_Directions for this task_
Only one portion of the data is to be written out: from the line bearing "static analysis tools" through the line bearing "It could even". Write it exactly as it appears.
Records supplied section start
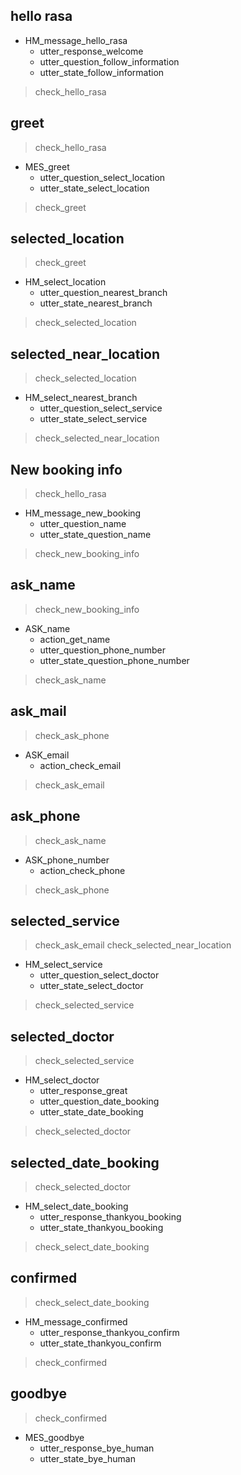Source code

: ## hello rasa
* HM_message_hello_rasa
  - utter_response_welcome
  - utter_question_follow_information
  - utter_state_follow_information
> check_hello_rasa

## greet
> check_hello_rasa
* MES_greet
  - utter_question_select_location
  - utter_state_select_location
> check_greet

## selected_location
> check_greet
* HM_select_location
  - utter_question_nearest_branch
  - utter_state_nearest_branch
> check_selected_location

## selected_near_location
> check_selected_location
* HM_select_nearest_branch
  - utter_question_select_service
  - utter_state_select_service
> check_selected_near_location

## New booking info
> check_hello_rasa
* HM_message_new_booking
  - utter_question_name
  - utter_state_question_name
> check_new_booking_info


## ask_name
> check_new_booking_info
* ASK_name
  - action_get_name
  - utter_question_phone_number
  - utter_state_question_phone_number
> check_ask_name

## ask_mail
> check_ask_phone
* ASK_email
  - action_check_email
> check_ask_email
      
## ask_phone
> check_ask_name
* ASK_phone_number
  - action_check_phone
> check_ask_phone

## selected_service
> check_ask_email
> check_selected_near_location
* HM_select_service 
  - utter_question_select_doctor
  - utter_state_select_doctor
> check_selected_service


## selected_doctor
> check_selected_service
* HM_select_doctor
  - utter_response_great
  - utter_question_date_booking
  - utter_state_date_booking
> check_selected_doctor

## selected_date_booking
> check_selected_doctor
* HM_select_date_booking
  - utter_response_thankyou_booking
  - utter_state_thankyou_booking
> check_select_date_booking

## confirmed
> check_select_date_booking
* HM_message_confirmed
  - utter_response_thankyou_confirm
  - utter_state_thankyou_confirm
> check_confirmed

## goodbye
> check_confirmed
* MES_goodbye
  - utter_response_bye_human
  - utter_state_bye_human
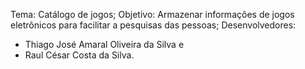 Tema: Catálogo de jogos;
Objetivo: Armazenar informações de jogos eletrônicos para facilitar a pesquisas das pessoas; 
Desenvolvedores: 
-  Thiago José Amaral Oliveira da Silva e 
-  Raul César Costa da Silva.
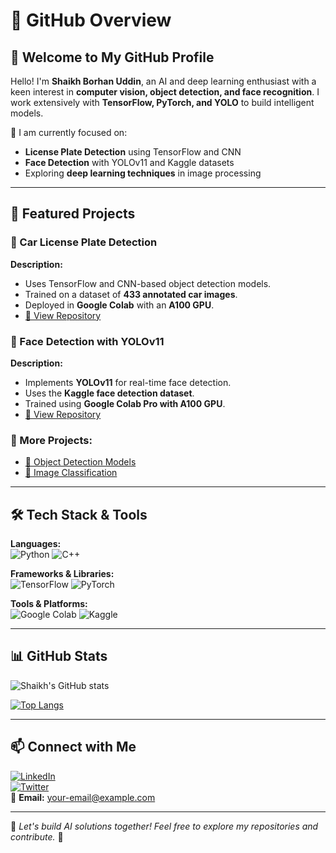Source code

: # 📌 GitHub Overview

## 👋 Welcome to My GitHub Profile

Hello! I'm **Shaikh Borhan Uddin**, an AI and deep learning enthusiast with a keen interest in **computer vision, object detection, and face recognition**. I work extensively with **TensorFlow, PyTorch, and YOLO** to build intelligent models.

🚀 I am currently focused on:
- **License Plate Detection** using TensorFlow and CNN
- **Face Detection** with YOLOv11 and Kaggle datasets
- Exploring **deep learning techniques** in image processing

---

## 📂 Featured Projects
### 🔹 Car License Plate Detection
**Description:**
- Uses TensorFlow and CNN-based object detection models.
- Trained on a dataset of **433 annotated car images**.
- Deployed in **Google Colab** with an **A100 GPU**.
- [🔗 View Repository](https://github.com/ShaikhBorhanUddin/car-detection)

### 🔹 Face Detection with YOLOv11
**Description:**
- Implements **YOLOv11** for real-time face detection.
- Uses the **Kaggle face detection dataset**.
- Trained using **Google Colab Pro with A100 GPU**.
- [🔗 View Repository](https://github.com/ShaikhBorhanUddin/face-detection)

### 🔹 More Projects:
- [🔹 Object Detection Models](https://github.com/ShaikhBorhanUddin/object-detection)
- [🔹 Image Classification](https://github.com/ShaikhBorhanUddin/image-classification)

---

## 🛠️ Tech Stack & Tools
**Languages:**  
![Python](https://img.shields.io/badge/-Python-3776AB?style=flat&logo=python&logoColor=white) ![C++](https://img.shields.io/badge/-C++-00599C?style=flat&logo=c%2B%2B&logoColor=white)

**Frameworks & Libraries:**  
![TensorFlow](https://img.shields.io/badge/-TensorFlow-FF6F00?style=flat&logo=tensorflow&logoColor=white) ![PyTorch](https://img.shields.io/badge/-PyTorch-EE4C2C?style=flat&logo=pytorch&logoColor=white)

**Tools & Platforms:**  
![Google Colab](https://img.shields.io/badge/-Google%20Colab-F9AB00?style=flat&logo=googlecolab&logoColor=white) ![Kaggle](https://img.shields.io/badge/-Kaggle-20BEFF?style=flat&logo=kaggle&logoColor=white)

---

## 📊 GitHub Stats
![Shaikh's GitHub stats](https://github-readme-stats.vercel.app/api?username=ShaikhBorhanUddin&show_icons=true&theme=radical)

[![Top Langs](https://github-readme-stats.vercel.app/api/top-langs/?username=ShaikhBorhanUddin&layout=compact&theme=radical)](https://github.com/anuraghazra/github-readme-stats)

---

## 📫 Connect with Me
[![LinkedIn](https://img.shields.io/badge/LinkedIn-Connect-blue?style=flat&logo=linkedin)](https://www.linkedin.com/in/your-profile)  
[![Twitter](https://img.shields.io/badge/Twitter-Follow-blue?style=flat&logo=twitter)](https://twitter.com/your-twitter)  
📧 **Email:** your-email@example.com

---

🎯 _Let's build AI solutions together! Feel free to explore my repositories and contribute._ 🚀

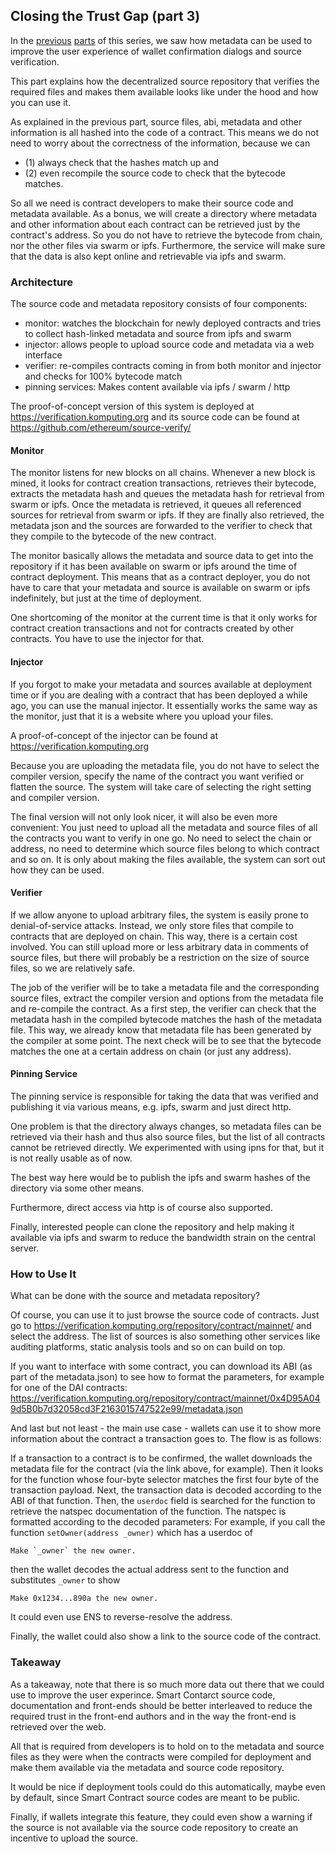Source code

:## Closing the Trust Gap (part 3)

In the [previous](./part1) [parts](./part2) of this series,
we saw how metadata can be used to improve the user
experience of wallet confirmation dialogs and
source verification.

This part explains how the decentralized source repository
that verifies the required files and makes them available
looks like under the hood and how you can use it.

As explained in the previous part, source files, abi, metadata
and other information is all hashed into the code of a contract.
This means we do not need to worry about the correctness of
the information, because we can

 - (1) always check that the hashes match up and
 - (2) even recompile the source code to check that the bytecode matches.

So all we need is contract developers to make their source code and
metadata available. As a bonus, we will create a directory where
metadata and other information about each contract can be retrieved
just by the contract's address. So you do not have to retrieve the bytecode from chain,
nor the other files via swarm or ipfs. Furthermore,
the service will make sure that the data is also kept online and retrievable
via ipfs and swarm.

### Architecture

The source code and metadata repository consists of four components:

 - monitor: watches the blockchain for newly deployed contracts and tries to collect hash-linked metadata and source from ipfs and swarm
 - injector: allows people to upload source code and metadata via a web interface
 - verifier: re-compiles contracts coming in from both monitor and injector and checks for 100% bytecode match
 - pinning services: Makes content available via ipfs / swarm / http

The proof-of-concept version of this system is deployed at https://verification.komputing.org
and its source code can be found at https://github.com/ethereum/source-verify/

#### Monitor

The monitor listens for new blocks on all chains. Whenever a new block is mined,
it looks for contract creation transactions, retrieves their bytecode,
extracts the metadata hash and queues the metadata hash for retrieval
from swarm or ipfs.
Once the metadata is retrieved, it queues all referenced sources for
retrieval from swarm or ipfs. If they are finally also retrieved,
the metadata json and the sources are forwarded to the verifier
to check that they compile to the bytecode of the new contract.

The monitor basically allows the metadata and source data to get
into the repository if it has been available on swarm or ipfs
around the time of contract deployment. This means that as a contract deployer,
you do not have to care that your metadata and source is available on
swarm or ipfs indefinitely, but just at the time of deployment.

One shortcoming of the monitor at the current time is that
it only works for contract creation transactions and not for
contracts created by other contracts. You have to use the injector
for that.

#### Injector

If you forgot to make your metadata and sources available at deployment time
or if you are dealing with a contract that has been deployed a while ago,
you can use the manual injector. It essentially works the same way
as the monitor, just that it is a website where you upload your files.

A proof-of-concept of the injector can be found at https://verification.komputing.org

Because you are uploading the metadata file,
you do not have to select the compiler version, specify
the name of the contract you want verified or flatten the source.
The system will take care of selecting the right setting and
compiler version.

The final version will not only look nicer, it will also be even more
convenient: You just need to upload all the metadata and source files
of all the contracts you want to verify in one go. No need to select the
chain or address, no need to determine which source files belong
to which contract and so on. It is only about making the files available,
the system can sort out how they can be used.

#### Verifier

If we allow anyone to upload arbitrary files, the system is easily
prone to denial-of-service attacks. Instead, we only store files
that compile to contracts that are deployed on chain. This way,
there is a certain cost involved. You can still upload
more or less arbitrary data in comments of source files, but
there will probably be a restriction on the size of source files,
so we are relatively safe.

The job of the verifier will be to take a metadata file and the
corresponding source files, extract the compiler version and
options from the metadata file and re-compile the contract.
As a first step, the verifier can check that the metadata hash
in the compiled bytecode matches the hash of the metadata file.
This way, we already know that metadata file has been generated
by the compiler at some point. The next check will be to see
that the bytecode matches the one at a certain address on chain
(or just any address).

#### Pinning Service

The pinning service is responsible for taking the data that
was verified and publishing it via various means, e.g.
ipfs, swarm and just direct http.

One problem is that the directory always changes, so
metadata files can be retrieved via their hash and thus also
source files, but the list of all contracts cannot be
retrieved directly. We experimented with using ipns for that,
but it is not really usable as of now.

The best way here would be to publish the ipfs and swarm hashes
of the directory via some other means.

Furthermore, direct access via http is of course also supported.

Finally, interested people can clone the repository and help
making it available via ipfs and swarm to reduce
the bandwidth strain on the central server.

### How to Use It

What can be done with the source and metadata repository?

Of course, you can use it to just browse the source code of contracts.
Just go to https://verification.komputing.org/repository/contract/mainnet/ and select the address.
The list of sources is also something other services like auditing platforms,
static analysis tools and so on can build on top.

If you want to interface with some contract, you can download its ABI
(as part of the metadata.json)
to see how to format the parameters, for example for one of the DAI
contracts: https://verification.komputing.org/repository/contract/mainnet/0x4D95A049d5B0b7d32058cd3F2163015747522e99/metadata.json

And last but not least - the main use case - wallets can use it to
show more information about the contract a transaction goes to.
The flow is as follows:

If a transaction to a contract is to be confirmed, the wallet
downloads the metadata file for the contract (via the link above, for example).
Then it looks for the function whose four-byte selector matches the first
four byte of the transaction payload. Next, the transaction data
is decoded according to the ABI of that function. Then, the
``userdoc`` field is searched for the function to retrieve the
natspec documentation of the function. The natspec
is formatted according to the decoded parameters:
For example, if you call the function `setOwner(address _owner)`
which has a userdoc of

    Make `_owner` the new owner.

then the wallet decodes the actual address sent to the function
and substitutes `_owner` to show

    Make 0x1234...890a the new owner.

It could even use ENS to reverse-resolve the address.

Finally, the wallet could also show a link to the source code
of the contract.


### Takeaway

As a takeaway, note that there is so much more data out there
that we could use to improve the user experince.
Smart Contarct source code, documentation and front-ends
should be better interleaved to reduce the required trust
in the front-end authors and in the way the front-end is
retrieved over the web.

All that is required from developers is to hold on to
the metadata and source files as they were when the contracts
were compiled for deployment and make them available via
the metadata and source code repository.

It would be nice if deployment tools could do this automatically,
maybe even by default, since Smart Contract source codes
are meant to be public.

Finally, if wallets integrate this feature, they could even
show a warning if the source is not available via the source
code repository to create an incentive to upload the source.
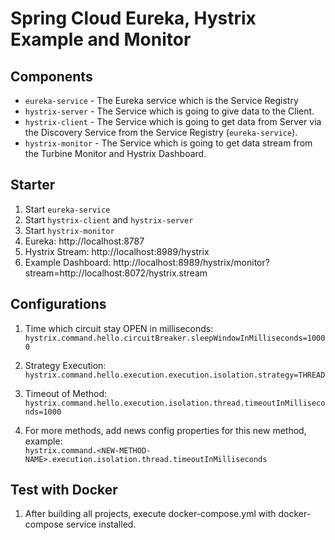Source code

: # Spring Cloud Eureka, Hystrix Example and Monitor

## Components
- `eureka-service` - The Eureka service which is the Service Registry
- `hystrix-server` - The Service which is going to give data to the Client.
- `hystrix-client` - The Service which is going to get data from Server via the Discovery Service from the Service Registry (`eureka-service`).
- `hystrix-monitor` - The Service which is going to get data stream from the Turbine Monitor and Hystrix Dashboard.

## Starter
1. Start `eureka-service`
2. Start `hystrix-client` and `hystrix-server`
3. Start `hystrix-monitor`
4. Eureka: http://localhost:8787
5. Hystrix Stream: http://localhost:8989/hystrix
6. Example Dashboard: http://localhost:8989/hystrix/monitor?stream=http://localhost:8072/hystrix.stream

## Configurations
1. Time which circuit stay OPEN in milliseconds:<br>
`hystrix.command.hello.circuitBreaker.sleepWindowInMilliseconds=10000`

2. Strategy Execution:<br>
`hystrix.command.hello.execution.execution.isolation.strategy=THREAD`
   
3. Timeout of Method:<br>
`hystrix.command.hello.execution.isolation.thread.timeoutInMilliseconds=1000`
   
4. For more methods, add news config properties for this new method, example:<br>
`hystrix.command.<NEW-METHOD-NAME>.execution.isolation.thread.timeoutInMilliseconds`

## Test with Docker
1. After building all projects, execute docker-compose.yml with docker-compose service installed.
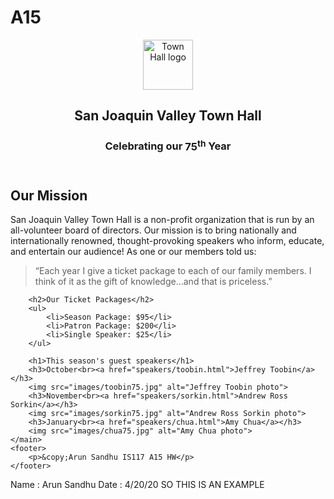 # A15
<html lang="en">

<head>
	<meta charset="utf-8">
	<title>San Joaquin Valley Town Hall</title>
	<link rel="shortcut icon" href="images/favicon.ico">
	<link rel="stylesheet" href="styles/normalize.css">
	<link rel="stylesheet" href="styles/c4_main.css">
</head>

<body>
	<header>
		<img src="images/town_hall_logo" alt="Town Hall logo" height="80">
		<h2>San Joaquin Valley Town Hall</h2>
		<h3>Celebrating our <span class="shadow">75<sup>th</sup></span> Year</h3>
	</header>
	<main>
		<h2>Our Mission</h2>
		<p>San Joaquin Valley Town Hall is a non-profit organization that is run by an 
			all-volunteer board of directors. Our mission is to bring nationally and 
			internationally renowned, thought-provoking speakers who inform, educate, 
			and entertain our audience! As one or our members told us:</p>
		<blockquote>&ldquo;Each year I give a ticket package to each of our family members. 
			I think of it as the gift of knowledge...and that is priceless.&rdquo;</blockquote>

		<h2>Our Ticket Packages</h2>
		<ul>
			<li>Season Package: $95</li>
			<li>Patron Package: $200</li>
			<li>Single Speaker: $25</li>
		</ul>

		<h1>This season's guest speakers</h1>
		<h3>October<br><a href="speakers/toobin.html">Jeffrey Toobin</a></h3>
		<img src="images/toobin75.jpg" alt="Jeffrey Toobin photo">
		<h3>November<br><a href="speakers/sorkin.html">Andrew Ross Sorkin</a></h3>
		<img src="images/sorkin75.jpg" alt="Andrew Ross Sorkin photo">
		<h3>January<br><a href="speakers/chua.html">Amy Chua</a></h3>
		<img src="images/chua75.jpg" alt="Amy Chua photo">
	</main>
	<footer>
		<p>&copy;Arun Sandhu IS117 A15 HW</p>
	</footer>
  Name : Arun Sandhu
  Date : 4/20/20
  SO THIS IS AN EXAMPLE
  </footer>
</body>
</html>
Records supplied section end
_Solution to this task_
static analysis tools and so on can build on top.

If you want to interface with some contract, you can download its ABI
(as part of the metadata.json)
to see how to format the parameters, for example for one of the DAI
contracts: https://verification.komputing.org/repository/contract/mainnet/0x4D95A049d5B0b7d32058cd3F2163015747522e99/metadata.json

And last but not least - the main use case - wallets can use it to
show more information about the contract a transaction goes to.
The flow is as follows:

If a transaction to a contract is to be confirmed, the wallet
downloads the metadata file for the contract (via the link above, for example).
Then it looks for the function whose four-byte selector matches the first
four byte of the transaction payload. Next, the transaction data
is decoded according to the ABI of that function. Then, the
``userdoc`` field is searched for the function to retrieve the
natspec documentation of the function. The natspec
is formatted according to the decoded parameters:
For example, if you call the function `setOwner(address _owner)`
which has a userdoc of

    Make `_owner` the new owner.

then the wallet decodes the actual address sent to the function
and substitutes `_owner` to show

    Make 0x1234...890a the new owner.

It could even use ENS to reverse-resolve the address.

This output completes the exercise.